La défense de Kazan semble s'être affaiblie. Deux joueurs sont partis à Omsk, Andrei Mukhachev et surtout Andrei Pervyshin. Ce pilier du club depuis six ans ne s'est pas présenté à l'entraînement, apparemment fâché. Une perte dommageable ? Pas pour Ak Bars. La panthère blanche se garde bien de recruter. Après tout, Igor Shchadilov ne constitue-t-il pas une recrue, lui qui a manqué presque toute la saison dernière sur blessure ? Et puis, il y a de la réserve, et Zinetula Bilyaletdinov a la réputation de bien coacher les jeunes défenseurs.

Après avoir remporté la finale sans leurs deux stars offensives Aleksei Morozov et Danis Zaripov, les Tatars se fixent donc un nouveau défi : rester champions avec deux arrières en moins, non remplacés !

À l'heure où tous les dirigeants russes entreprennent des changements perpétuels à l'emporte-pièce, les Tatars restent en retrait de cette agitation. Ils agissaient de même autrefois, mais ont appris les vertus de la sagesse.

Les champions n'ont donc embauché que deux recrues, l'attaquant de troisième ligne Evgeni Shachkov et le buteur Marcel Hossa. Habitué à un gros temps de jeu, le Slovaque veut cette fois intégrer les contingences d'un grand club pour remporter enfin le premier titre de sa carrière et démentir sa réputation de starlette.

 

MagnitogorskLa stabilité n'est plus de mise en revanche au Metallurg Magnitogorsk. Le patron du combinat métallurgique, le richissime Viktor Rashnikov, s'est fâché l'an passé, a renvoyé le manager historique Velichkin et a donné carte blanche à Viktor Postnikov, un ancien entraîneur, pour reformer l'équipe.

Le nouveau responsable du recrutement s'est tout de même largement appuyé sur le nouvel entraîneur Kari Heikkilä. Le Finlandais a évidemment eu la liberté de choisir son staff, avec comme adjoints Alexander Barkov, un Russe qui a passé dix ans au Tappara et parle finnois, et Harri Hakkarainen, le préparateur physique de l'équipe nationale de Finlande.

Idem pour les renforts étrangers : le capitaine des champions du monde Tomas Rolinek se retrouve tout seul comme Tchèque. Le centre Petri Kontiola a été rejoint par le buteur Juhamatti Aaltonen, dont les talents en un contre un n'ont rien à envier aux plus grands spécialistes russes. Le duo révélé en deuxième ligne de l'équipe de Finlande en mai est ainsi reconstitué.
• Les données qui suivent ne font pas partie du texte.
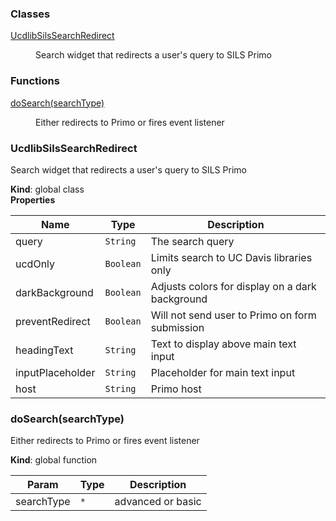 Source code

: ### Classes

<dl>
<dt><a href="#UcdlibSilsSearchRedirect">UcdlibSilsSearchRedirect</a></dt>
<dd><p>Search widget that redirects a user&#39;s query to SILS Primo</p>
</dd>
</dl>

### Functions

<dl>
<dt><a href="#doSearch">doSearch(searchType)</a></dt>
<dd><p>Either redirects to Primo or fires event listener</p>
</dd>
</dl>

<a name="UcdlibSilsSearchRedirect"></a>

### UcdlibSilsSearchRedirect
Search widget that redirects a user's query to SILS Primo

**Kind**: global class  
**Properties**

| Name | Type | Description |
| --- | --- | --- |
| query | <code>String</code> | The search query |
| ucdOnly | <code>Boolean</code> | Limits search to UC Davis libraries only |
| darkBackground | <code>Boolean</code> | Adjusts colors for display on a dark background |
| preventRedirect | <code>Boolean</code> | Will not send user to Primo on form submission |
| headingText | <code>String</code> | Text to display above main text input |
| inputPlaceholder | <code>String</code> | Placeholder for main text input |
| host | <code>String</code> | Primo host |

<a name="doSearch"></a>

### doSearch(searchType)
Either redirects to Primo or fires event listener

**Kind**: global function  

| Param | Type | Description |
| --- | --- | --- |
| searchType | <code>\*</code> | advanced or basic |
Aaltonen s'était fait découvrir au Kärpät sous les ordres de Heikkilä, tout comme la dernière recrue à l'arrière, Lasse Kukkonen. Celui-ci est un pilier de l'équipe finlandaise, il était là aux JO comme aux Mondiaux, tout comme le défenseur offensif Janne Niskala.

AALTONEN_Juhamatti-100520-002La patte du coach ne se fait pas sentir uniquement par la venue de ses compatriotes. Le gardien Georgi Gelashvili avait en effet été gardien de l'année à Yaroslavl lorsque l'entraîneur se nommait... Kari Heikkilä. Sa venue aux côtés d'Ilya Proskuryakov signifie qu'il n'y a plus de place ni pour Aleksandr Pechursky ni pour l'international junior Igor Bobkov : les deux gardiens formés au club sont partis en Amérique du nord.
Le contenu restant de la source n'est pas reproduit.